Africa's Great Green Wall, which is meant to restore degraded landscapes and boost economies across the continent, is low on cash and unlikely to meet a 2030 completion goal, the president of the most recent UN summit on desertification told Reuters.
A girl carries a jerrycan filled with water at a Tolou Keur garden in the Walalde department of Podor, in the Great Green Wall of the Sahara and the Sahel area, Senegal, 11 July 2021. Reuters/Zohra Bensemra/File Photo
Launched in 2007, the project to reinstate 100 million hectares of land is only 30% complete, said Alain Richard Donwahi, president of the 2022 UN summit held in the Ivory Coast, who has access to the analysis of how it is progressing.
The project aims to restore an 8,000km-long (5,000 mile-long) corridor from the Atlantic to the Red Sea and benefits some of the world's poorest countries at the edge of the Sahara Desert, including Ethiopia, Mali and Sudan.
More support necessary
"It is an understatement to stress that we are not in line with our common objective to complete by 2030," Donwahi said ahead of the World Day to Combat Desertification and Drought in Bonn on 17 June, where he will seek renewed support for the landmark project.
"The project faces substantial challenges, primarily in terms of financing and implementation," said Donwahi, who serves as president of the UN summit on desertification until the next one in Riyadh, Saudi Arabia, in December.
With no centralised monitoring strategy, coordinating the work across the 11 African countries involved has been especially challenging, Donwahi said.
Meanwhile, some of those countries have been beset by humanitarian crises in recent years fuelled by military coups, war, or Islamist insurgencies.
The project was estimated to need at least $33bn more funding to achieve its 2030 target, according to a progress review in 2020 by the UN Convention to Combat Desertification (UNCCD), which has provided occasional implementation reports.
Environment & Natural ResourcesChristophe Van Der Perre and Cooper Inveen 29 Jul 2021
International donors pledged some $19bn at a 2021 summit, but by March of last year, only $2.5bn had come through, with the rest due by end-2025, according to the most recent funding update from the UNCCD.
Those pledged funds are also being spread across different projects that may be dedicated to international development, but not necessarily to the Great Green Wall, Donwahi said.

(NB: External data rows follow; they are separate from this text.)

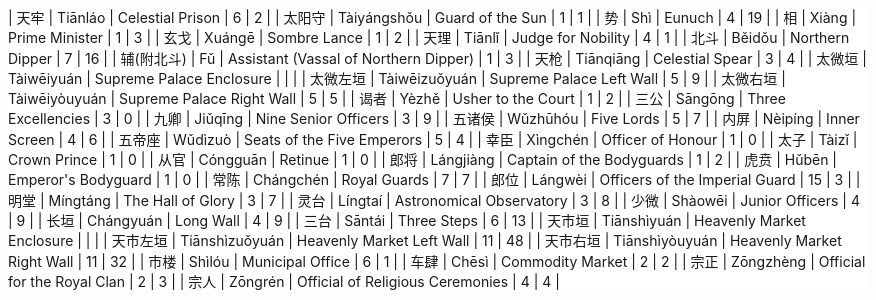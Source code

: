 | 天牢 | Tiānláo | Celestial Prison | 6 | 2 |
| 太阳守 | Tàiyángshǒu | Guard of the Sun | 1 | 1 |
| 势 | Shì | Eunuch | 4 | 19 |
| 相 | Xiàng | Prime Minister | 1 | 3 |
| 玄戈 | Xuángē | Sombre Lance | 1 | 2 |
| 天理 | Tiānlǐ | Judge for Nobility | 4 | 1 |
| 北斗 | Běidǒu | Northern Dipper | 7 | 16 |
| 辅(附北斗) | Fǔ | Assistant (Vassal of Northern Dipper) | 1 | 3 |
| 天枪 | Tiānqiāng | Celestial Spear | 3 | 4 |
| 太微垣 | Tàiwēiyuán | Supreme Palace Enclosure |  |  |
| 太微左垣 | Tàiwēizuǒyuán | Supreme Palace Left Wall | 5 | 9 |
| 太微右垣 | Tàiwēiyòuyuán | Supreme Palace Right Wall | 5 | 5 |
| 谒者 | Yèzhě | Usher to the Court | 1 | 2 |
| 三公 | Sāngōng | Three Excellencies | 3 | 0 |
| 九卿 | Jiǔqīng | Nine Senior Officers | 3 | 9 |
| 五诸侯 | Wǔzhūhóu | Five Lords | 5 | 7 |
| 内屏 | Nèipíng | Inner Screen | 4 | 6 |
| 五帝座 | Wǔdìzuò | Seats of the Five Emperors | 5 | 4 |
| 幸臣 | Xìngchén | Officer of Honour | 1 | 0 |
| 太子 | Tàizǐ | Crown Prince | 1 | 0 |
| 从官 | Cóngguān | Retinue | 1 | 0 |
| 郎将 | Lángjiàng | Captain of the Bodyguards | 1 | 2 |
| 虎贲 | Hǔbēn | Emperor's Bodyguard | 1 | 0 |
| 常陈 | Chángchén | Royal Guards | 7 | 7 |
| 郎位 | Lángwèi | Officers of the Imperial Guard | 15 | 3 |
| 明堂 | Míngtáng | The Hall of Glory | 3 | 7 |
| 灵台 | Língtaí | Astronomical Observatory | 3 | 8 |
| 少微 | Shàowēi | Junior Officers | 4 | 9 |
| 长垣 | Chángyuán | Long Wall | 4 | 9 |
| 三台 | Sāntái | Three Steps | 6 | 13 |
| 天市垣 | Tiānshìyuán | Heavenly Market Enclosure |  |  |
| 天市左垣 | Tiānshìzuǒyuán | Heavenly Market Left Wall | 11 | 48 |
| 天市右垣 | Tiānshìyòuyuán | Heavenly Market Right Wall | 11 | 32 |
| 市楼 | Shìlóu | Municipal Office | 6 | 1 |
| 车肆 | Chēsì | Commodity Market | 2 | 2 |
| 宗正 | Zōngzhèng | Official for the Royal Clan | 2 | 3 |
| 宗人 | Zōngrén | Official of Religious Ceremonies | 4 | 4 |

An aerial view shows participants of a Tolou Keur programme working on a newly built Tolou Keur garden in Boki Diawe, within the Great Green Wall area, in Matam region, Senegal, 10 July 2021. Picture taken with a drone. Reuters/Zohra Bensemra/File Photo
Finance monitor
The difficulty keeping track of funding so far has been a key stumbling block, he added, welcoming the launch in June of an 'observatory' to monitor financing and progress.
Even so, it is unclear where the project will get the remaining billions needed to get back on track. Donwahi said more investment would be needed from international donors, the private sector and Green Wall countries themselves.
Donwahi noted some progress, including 3 million jobs created in the restoration of the some 30 million hectares (74 million acres) of degraded land, roughly equivalent to the size of the Philippines.
With climate change escalating, though, the issue was increasingly a problem the wider world needs to face, said Donwahi, adding: "For too long, desertification and drought have been considered African problems".